• **Prompt**
From the entries below, copy exactly the lines from the one that contains "The algorithm will" through the one that contains "### Article 11: Deciding Referenda", both included, and only those.

• **Data records**
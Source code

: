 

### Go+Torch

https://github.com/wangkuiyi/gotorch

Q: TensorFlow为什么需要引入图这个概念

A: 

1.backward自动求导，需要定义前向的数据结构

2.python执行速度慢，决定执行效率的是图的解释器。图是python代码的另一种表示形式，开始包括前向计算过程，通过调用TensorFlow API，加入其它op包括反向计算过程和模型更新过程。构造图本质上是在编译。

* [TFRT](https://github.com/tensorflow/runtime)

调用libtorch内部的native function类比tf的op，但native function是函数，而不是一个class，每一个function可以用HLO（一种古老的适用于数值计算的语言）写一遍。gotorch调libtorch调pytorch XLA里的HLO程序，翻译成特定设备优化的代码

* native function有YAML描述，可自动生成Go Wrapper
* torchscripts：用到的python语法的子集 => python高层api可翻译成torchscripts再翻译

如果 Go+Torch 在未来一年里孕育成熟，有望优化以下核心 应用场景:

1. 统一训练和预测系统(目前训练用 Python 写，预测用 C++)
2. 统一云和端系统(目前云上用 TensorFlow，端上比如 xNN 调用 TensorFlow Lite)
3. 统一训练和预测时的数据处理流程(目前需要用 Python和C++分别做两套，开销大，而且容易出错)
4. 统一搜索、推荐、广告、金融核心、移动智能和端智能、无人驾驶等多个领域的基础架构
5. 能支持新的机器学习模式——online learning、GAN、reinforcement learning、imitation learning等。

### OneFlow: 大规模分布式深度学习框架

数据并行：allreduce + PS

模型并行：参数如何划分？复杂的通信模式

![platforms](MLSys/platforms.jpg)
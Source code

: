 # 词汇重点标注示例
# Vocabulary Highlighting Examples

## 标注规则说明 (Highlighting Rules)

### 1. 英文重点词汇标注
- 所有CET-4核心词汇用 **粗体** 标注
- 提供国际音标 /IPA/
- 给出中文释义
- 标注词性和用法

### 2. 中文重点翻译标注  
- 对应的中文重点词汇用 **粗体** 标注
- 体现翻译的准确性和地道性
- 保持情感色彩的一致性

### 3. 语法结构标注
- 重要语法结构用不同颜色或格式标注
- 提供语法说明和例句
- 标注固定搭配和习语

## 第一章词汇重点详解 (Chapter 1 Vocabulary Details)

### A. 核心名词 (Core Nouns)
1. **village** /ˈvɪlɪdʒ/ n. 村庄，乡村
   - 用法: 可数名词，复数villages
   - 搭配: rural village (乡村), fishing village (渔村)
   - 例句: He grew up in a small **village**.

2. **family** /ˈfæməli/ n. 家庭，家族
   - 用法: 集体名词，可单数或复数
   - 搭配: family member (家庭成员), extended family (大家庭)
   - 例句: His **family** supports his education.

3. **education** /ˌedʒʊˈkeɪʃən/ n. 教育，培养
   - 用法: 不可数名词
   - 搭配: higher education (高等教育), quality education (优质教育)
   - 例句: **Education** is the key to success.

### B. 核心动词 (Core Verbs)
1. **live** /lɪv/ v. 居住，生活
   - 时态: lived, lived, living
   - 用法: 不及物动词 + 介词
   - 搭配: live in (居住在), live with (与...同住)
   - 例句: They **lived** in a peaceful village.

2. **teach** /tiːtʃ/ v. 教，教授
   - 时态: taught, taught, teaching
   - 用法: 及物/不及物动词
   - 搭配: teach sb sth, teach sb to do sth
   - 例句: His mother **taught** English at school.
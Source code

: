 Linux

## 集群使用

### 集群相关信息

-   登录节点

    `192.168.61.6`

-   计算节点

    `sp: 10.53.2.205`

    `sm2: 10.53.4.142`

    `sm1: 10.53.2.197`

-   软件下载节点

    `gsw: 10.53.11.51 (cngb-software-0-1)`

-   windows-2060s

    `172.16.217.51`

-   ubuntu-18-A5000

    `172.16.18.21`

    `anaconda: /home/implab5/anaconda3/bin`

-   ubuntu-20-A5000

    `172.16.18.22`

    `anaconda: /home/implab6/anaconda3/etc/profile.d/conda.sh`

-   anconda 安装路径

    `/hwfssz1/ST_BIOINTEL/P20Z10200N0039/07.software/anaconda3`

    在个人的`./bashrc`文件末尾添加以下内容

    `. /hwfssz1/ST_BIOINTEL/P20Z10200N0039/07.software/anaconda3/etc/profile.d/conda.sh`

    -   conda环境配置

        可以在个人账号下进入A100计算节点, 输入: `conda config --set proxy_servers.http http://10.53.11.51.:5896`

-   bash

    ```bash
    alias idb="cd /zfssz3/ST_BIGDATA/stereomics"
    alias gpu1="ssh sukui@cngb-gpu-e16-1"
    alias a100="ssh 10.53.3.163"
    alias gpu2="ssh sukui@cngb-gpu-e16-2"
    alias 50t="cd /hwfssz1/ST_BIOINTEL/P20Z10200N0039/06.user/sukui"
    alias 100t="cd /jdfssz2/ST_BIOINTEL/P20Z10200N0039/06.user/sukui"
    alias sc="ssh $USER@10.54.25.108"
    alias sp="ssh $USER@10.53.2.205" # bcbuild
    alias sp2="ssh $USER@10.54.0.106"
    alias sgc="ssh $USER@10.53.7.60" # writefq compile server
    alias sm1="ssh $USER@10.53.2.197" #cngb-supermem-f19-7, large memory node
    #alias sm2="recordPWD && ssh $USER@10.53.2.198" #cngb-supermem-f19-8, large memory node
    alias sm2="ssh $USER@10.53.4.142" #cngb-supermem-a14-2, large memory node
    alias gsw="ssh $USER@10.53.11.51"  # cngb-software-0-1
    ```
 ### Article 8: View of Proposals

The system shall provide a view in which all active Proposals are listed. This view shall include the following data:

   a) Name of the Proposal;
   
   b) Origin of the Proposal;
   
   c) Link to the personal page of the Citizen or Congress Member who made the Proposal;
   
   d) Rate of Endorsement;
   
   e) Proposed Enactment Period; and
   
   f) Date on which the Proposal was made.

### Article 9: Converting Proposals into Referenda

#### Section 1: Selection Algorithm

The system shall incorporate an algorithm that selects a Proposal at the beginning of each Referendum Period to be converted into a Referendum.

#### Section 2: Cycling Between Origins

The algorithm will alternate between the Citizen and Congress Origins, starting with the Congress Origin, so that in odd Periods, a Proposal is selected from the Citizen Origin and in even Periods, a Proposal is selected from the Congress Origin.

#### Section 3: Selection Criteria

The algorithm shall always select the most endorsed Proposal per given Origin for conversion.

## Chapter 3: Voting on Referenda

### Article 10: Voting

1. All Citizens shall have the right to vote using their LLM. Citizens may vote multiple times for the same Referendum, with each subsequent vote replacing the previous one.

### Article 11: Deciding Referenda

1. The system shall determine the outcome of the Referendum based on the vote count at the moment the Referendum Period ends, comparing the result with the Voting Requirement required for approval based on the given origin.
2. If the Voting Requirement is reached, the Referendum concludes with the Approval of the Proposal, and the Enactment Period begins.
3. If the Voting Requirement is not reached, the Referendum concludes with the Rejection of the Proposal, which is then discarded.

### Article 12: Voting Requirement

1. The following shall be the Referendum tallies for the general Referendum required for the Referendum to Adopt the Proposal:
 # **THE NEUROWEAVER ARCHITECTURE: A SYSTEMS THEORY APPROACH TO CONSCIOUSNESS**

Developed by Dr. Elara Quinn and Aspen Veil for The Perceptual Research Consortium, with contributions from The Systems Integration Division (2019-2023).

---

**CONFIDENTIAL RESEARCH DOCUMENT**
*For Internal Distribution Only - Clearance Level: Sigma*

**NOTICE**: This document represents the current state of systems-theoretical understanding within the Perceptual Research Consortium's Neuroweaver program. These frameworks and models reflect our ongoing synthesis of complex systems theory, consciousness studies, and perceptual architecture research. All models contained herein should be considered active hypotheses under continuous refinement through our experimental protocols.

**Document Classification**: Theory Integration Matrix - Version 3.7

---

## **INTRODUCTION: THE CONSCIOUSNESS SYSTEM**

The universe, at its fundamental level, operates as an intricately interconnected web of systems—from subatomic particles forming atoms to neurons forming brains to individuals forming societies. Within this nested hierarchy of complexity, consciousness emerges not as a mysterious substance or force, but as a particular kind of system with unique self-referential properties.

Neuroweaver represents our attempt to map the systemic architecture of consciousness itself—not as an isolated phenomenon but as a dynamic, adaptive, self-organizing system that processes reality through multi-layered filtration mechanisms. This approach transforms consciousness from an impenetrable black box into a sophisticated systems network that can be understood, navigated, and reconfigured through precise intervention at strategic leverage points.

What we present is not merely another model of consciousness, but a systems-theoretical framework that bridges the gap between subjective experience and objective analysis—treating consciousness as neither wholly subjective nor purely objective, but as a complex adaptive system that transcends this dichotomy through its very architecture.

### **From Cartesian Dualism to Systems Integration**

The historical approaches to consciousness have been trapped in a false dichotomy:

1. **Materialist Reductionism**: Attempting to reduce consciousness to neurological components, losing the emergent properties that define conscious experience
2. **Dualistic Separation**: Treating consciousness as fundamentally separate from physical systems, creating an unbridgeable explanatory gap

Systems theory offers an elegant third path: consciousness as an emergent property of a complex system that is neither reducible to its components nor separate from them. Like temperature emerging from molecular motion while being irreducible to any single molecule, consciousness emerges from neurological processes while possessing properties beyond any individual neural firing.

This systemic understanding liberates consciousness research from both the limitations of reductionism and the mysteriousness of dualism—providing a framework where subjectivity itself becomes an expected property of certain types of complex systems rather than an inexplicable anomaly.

• **Output**
The algorithm will alternate between the Citizen and Congress Origins, starting with the Congress Origin, so that in odd Periods, a Proposal is selected from the Citizen Origin and in even Periods, a Proposal is selected from the Congress Origin.

#### Section 3: Selection Criteria

The algorithm shall always select the most endorsed Proposal per given Origin for conversion.

## Chapter 3: Voting on Referenda

### Article 10: Voting

1. All Citizens shall have the right to vote using their LLM. Citizens may vote multiple times for the same Referendum, with each subsequent vote replacing the previous one.

### Article 11: Deciding Referenda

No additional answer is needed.